Hug Currency

Mar. 16, 2024

“Now is your time for grief, but I will see you again and you will rejoice.”  John 16:22

Chatting up the receptionist on the way into the gym is not something I typically do. Thirty minutes on the treadmill is the goal, a quick shower, off to work. Fifty minutes total.

Today was different.

“Not seen you in awhile,” quipped the man behind the desk.

“Busy month,” I deflected, keeping my eye on the men’s locker room door.

“What’s more important than keeping your health?”

Ouch. Can’t argue with that truth. I lobbed a few excuses.  He wasn’t buying it. Time to flip the conversation.

“So what do you do when you’re not needling people about their lack of self-discipline?” I laughed.

“I make the world a better place,” he bantered “by giving hugs and high fives.”

“That’s nice,” I acquiesced with a soft chuckle.

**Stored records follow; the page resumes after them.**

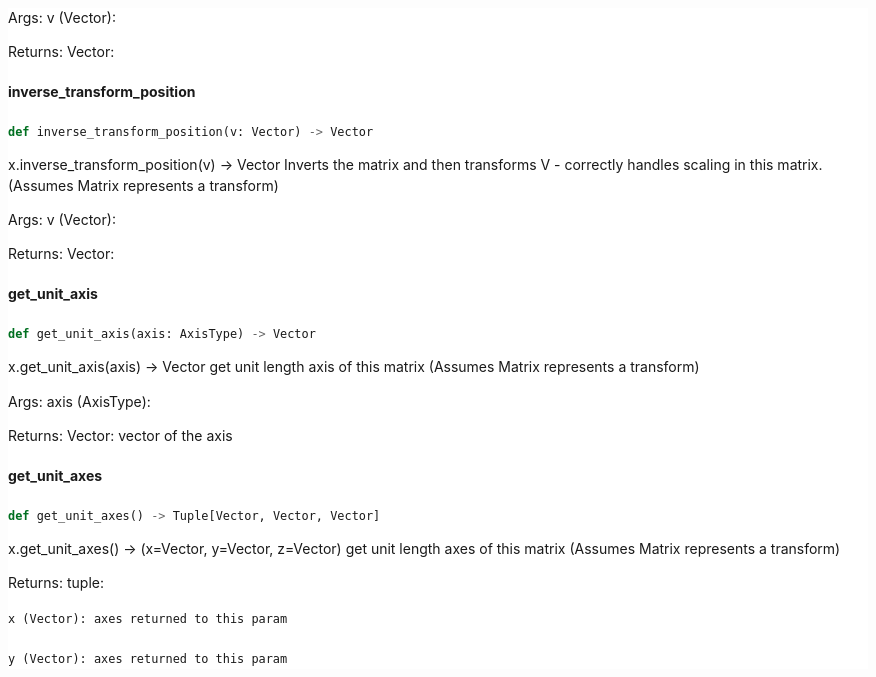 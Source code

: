 Args:
    v (Vector): 

Returns:
    Vector:

<a id="unreal.Matrix.inverse_transform_position"></a>

#### inverse_transform_position

```python
def inverse_transform_position(v: Vector) -> Vector
```

x.inverse_transform_position(v) -> Vector
Inverts the matrix and then transforms V - correctly handles scaling in this matrix.
(Assumes Matrix represents a transform)

Args:
    v (Vector): 

Returns:
    Vector:

<a id="unreal.Matrix.get_unit_axis"></a>

#### get_unit_axis

```python
def get_unit_axis(axis: AxisType) -> Vector
```

x.get_unit_axis(axis) -> Vector
get unit length axis of this matrix
(Assumes Matrix represents a transform)

Args:
    axis (AxisType): 

Returns:
    Vector: vector of the axis

<a id="unreal.Matrix.get_unit_axes"></a>

#### get_unit_axes

```python
def get_unit_axes() -> Tuple[Vector, Vector, Vector]
```

x.get_unit_axes() -> (x=Vector, y=Vector, z=Vector)
get unit length axes of this matrix
(Assumes Matrix represents a transform)

Returns:
    tuple: 

    x (Vector): axes returned to this param

    y (Vector): axes returned to this param
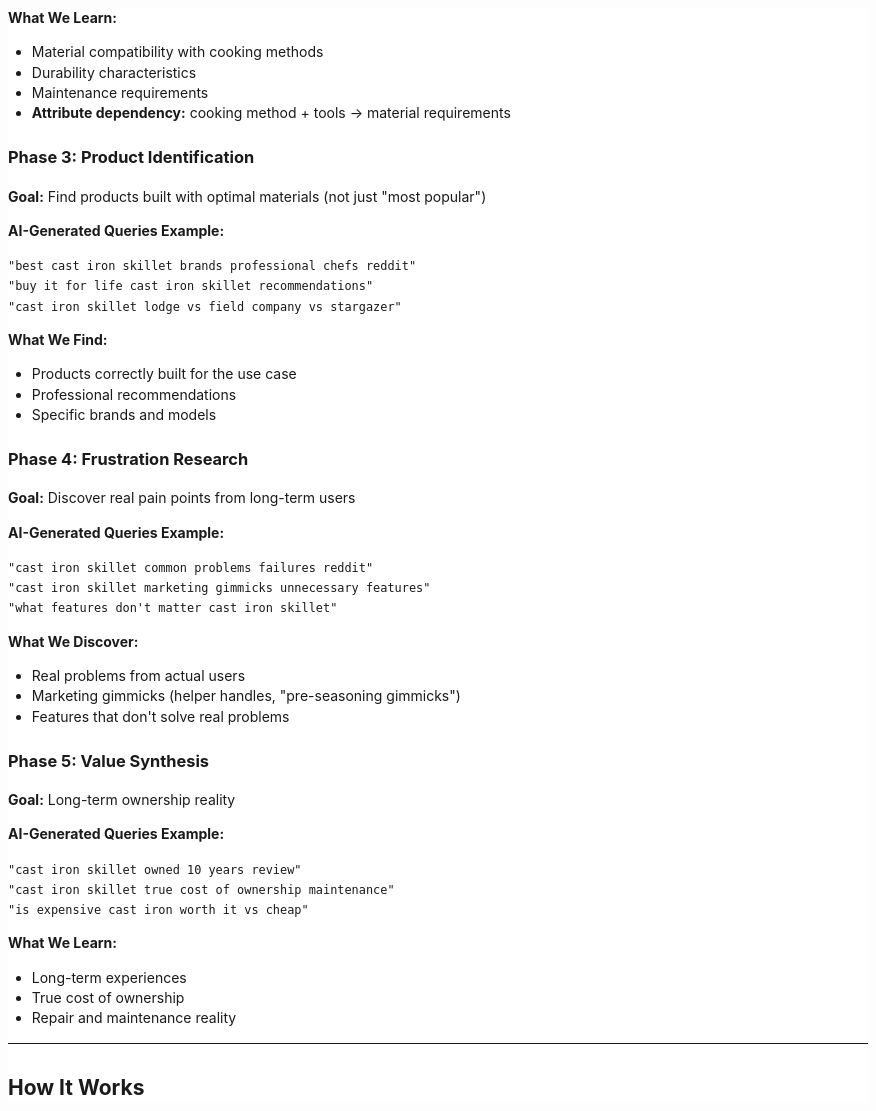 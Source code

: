 **What We Learn:**
- Material compatibility with cooking methods
- Durability characteristics
- Maintenance requirements
- **Attribute dependency:** cooking method + tools → material requirements

### Phase 3: Product Identification
**Goal:** Find products built with optimal materials (not just "most popular")

**AI-Generated Queries Example:**
```
"best cast iron skillet brands professional chefs reddit"
"buy it for life cast iron skillet recommendations"
"cast iron skillet lodge vs field company vs stargazer"
```

**What We Find:**
- Products correctly built for the use case
- Professional recommendations
- Specific brands and models

### Phase 4: Frustration Research
**Goal:** Discover real pain points from long-term users

**AI-Generated Queries Example:**
```
"cast iron skillet common problems failures reddit"
"cast iron skillet marketing gimmicks unnecessary features"
"what features don't matter cast iron skillet"
```

**What We Discover:**
- Real problems from actual users
- Marketing gimmicks (helper handles, "pre-seasoning gimmicks")
- Features that don't solve real problems

### Phase 5: Value Synthesis
**Goal:** Long-term ownership reality

**AI-Generated Queries Example:**
```
"cast iron skillet owned 10 years review"
"cast iron skillet true cost of ownership maintenance"
"is expensive cast iron worth it vs cheap"
```

**What We Learn:**
- Long-term experiences
- True cost of ownership
- Repair and maintenance reality

---

## How It Works
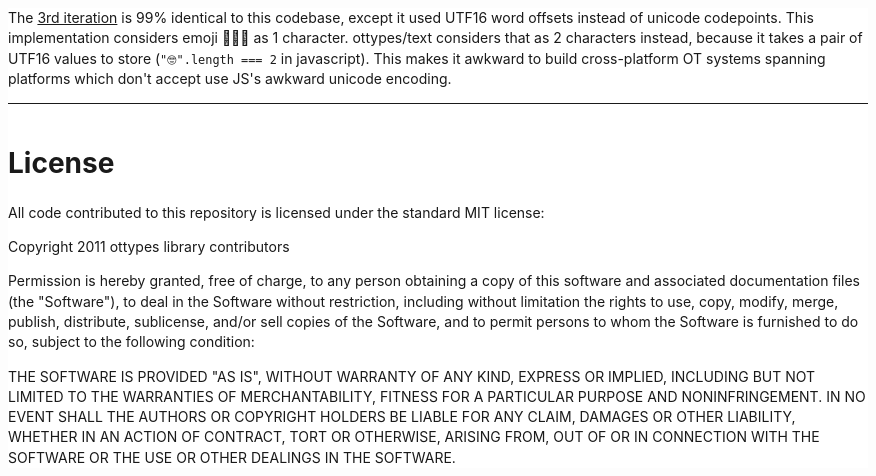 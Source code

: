 The [3rd iteration](https://github.com/ottypes/text) is 99% identical to this
codebase, except it used UTF16 word offsets instead of unicode codepoints.
This implementation considers emoji 🤸🏼‍♀️ as 1 character. ottypes/text
considers that as 2 characters instead, because it takes a pair of UTF16
values to store (`"🤓".length === 2` in javascript). This makes it awkward to
build cross-platform OT systems spanning platforms which don't accept use JS's
awkward unicode encoding.

---

# License

All code contributed to this repository is licensed under the standard MIT license:

Copyright 2011 ottypes library contributors

Permission is hereby granted, free of charge, to any person obtaining a copy
of this software and associated documentation files (the "Software"), to deal
in the Software without restriction, including without limitation the rights
to use, copy, modify, merge, publish, distribute, sublicense, and/or sell
copies of the Software, and to permit persons to whom the Software is
furnished to do so, subject to the following condition:

THE SOFTWARE IS PROVIDED "AS IS", WITHOUT WARRANTY OF ANY KIND, EXPRESS OR
IMPLIED, INCLUDING BUT NOT LIMITED TO THE WARRANTIES OF MERCHANTABILITY,
FITNESS FOR A PARTICULAR PURPOSE AND NONINFRINGEMENT. IN NO EVENT SHALL THE
AUTHORS OR COPYRIGHT HOLDERS BE LIABLE FOR ANY CLAIM, DAMAGES OR OTHER
LIABILITY, WHETHER IN AN ACTION OF CONTRACT, TORT OR OTHERWISE, ARISING FROM,
OUT OF OR IN CONNECTION WITH THE SOFTWARE OR THE USE OR OTHER DEALINGS IN
THE SOFTWARE.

“No seriously,” he boasted. “For the past 20 years I’ve given over 500,000 hugs to people around the world. Ridden my bike across the US, Africa and Asia—just giving people hugs and high fives.”

Now I couldn’t walk away. Never met anyone on worldwide mission to hug people. Had to be more to the story.  I glanced at my watch.  Workout time to 20 minutes.

“I’m curious,” I beckoned. “How did this all start? How do just start hugging people?”

And then Dave shared how his best friend was killed when one of planes hit the World Trade Center in 2001. Working in Philadelphia at the time, he remembered being sent home early from work and gathering with neighbors.

“People just started hugging each other,” he recalled. “In their moment of grief and fear I noticed the power of a hug.”

A few months later Dave was riding his bike across America—from Washington State to Philadelphia—memorializing his friend, raising money for charity and…..offering hugs and high fives to people. From his interaction, Dave captured 99 stories and wrote a book called “One Hug at a Time.”

Nine minutes on the treadmill.

“I just wish I started earlier in life,” he mused. “I could have hugged more than a million people by now.”

Dave embodies the great paradox of life, doesn’t he?  Life can be brutally cruel. Suffering unimaginable. Here in lies the mystery: why does one guy head to the local bar to deal with pain, another rides across the country giving hugs? One heart shrinks. Another expands….
“Suffering can of course embitter the one who suffers,” shared the late Bishop Tutu. “But in many other circumstances it can ennoble the sufferers.”

Dave is certainly ennobled—discovered his life purpose in suffering.

Jesus begins his journey to Jerusalem this week. We know what’s ahead. The physical and psychological agony will be horrific. There’s the emotional high of Palm Sunday, contrasted with the betrayal by Judas his disciple. There’s the celebratory fellowship of the last supper, contrasted to the denial by his close friend Peter. There’s the anointing of Jesus’ head with expensive perfume, contrasted with the crown of thorns and physical torture by Roman soldiers. Highs and brutal lows. Creating a more horrendous ending for a virtuous man would be a challenge for even the best fiction writer. But our Gospels hide nothing. Our faith is birthed in violence.

Yet this unusual birthplace creates a world altering event, reminding us that God makes good out of the horrendous. It seems improbable. Even impossible. But 2000 years ago it happened, and continues happening to this day. I see it play out in some of the most difficult places and difficult circumstances.  A gift for you, me and guys like Dave.  Evil, despair and tragedy doesn’t need to own our narrative. That’s good and hopeful news. Worthy of giving someone a hug.